*The problem*: Take the lines below between the one holding "- Data cleaning and transformation." and the one holding "- **Removed Duplicates:**", inclusive, and copy them exactly. Add nothing.

═══ The input ═══

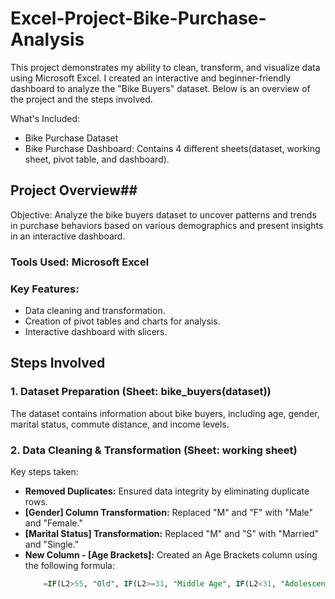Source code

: # Excel-Project-Bike-Purchase-Analysis
This project demonstrates my ability to clean, transform, and visualize data using Microsoft Excel. I created an interactive and beginner-friendly dashboard to analyze the "Bike Buyers" dataset. Below is an overview of the project and the steps involved.

What's Included:
- Bike Purchase Dataset
- Bike Purchase Dashboard: Contains 4 different sheets(dataset, working sheet, pivot table, and dashboard).

## Project Overview##
Objective: Analyze the bike buyers dataset to uncover patterns and trends in purchase behaviors based on various demographics and present insights in an interactive dashboard.

### Tools Used: Microsoft Excel

### Key Features:
- Data cleaning and transformation.
- Creation of pivot tables and charts for analysis.
- Interactive dashboard with slicers.

## Steps Involved

### 1. Dataset Preparation (Sheet: bike_buyers(dataset))
The dataset contains information about bike buyers, including age, gender, marital status, commute distance, and income levels.

### 2. Data Cleaning & Transformation (Sheet: working sheet)
Key steps taken:   
- **Removed Duplicates:** Ensured data integrity by eliminating duplicate rows.
- **[Gender] Column Transformation:** Replaced "M" and "F" with "Male" and "Female."
- **[Marital Status] Transformation:** Replaced "M" and "S" with "Married" and "Single."
- **New Column - [Age Brackets]:** Created an Age Brackets column using the following formula:
  ```sql
      =IF(L2>55, "Old", IF(L2>=31, "Middle Age", IF(L2<31, "Adolescent", "Invalid")))
     ```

═══

*Response to this exercise*:
- Data cleaning and transformation.
- Creation of pivot tables and charts for analysis.
- Interactive dashboard with slicers.

## Steps Involved

### 1. Dataset Preparation (Sheet: bike_buyers(dataset))
The dataset contains information about bike buyers, including age, gender, marital status, commute distance, and income levels.

### 2. Data Cleaning & Transformation (Sheet: working sheet)
Key steps taken:   
- **Removed Duplicates:** Ensured data integrity by eliminating duplicate rows.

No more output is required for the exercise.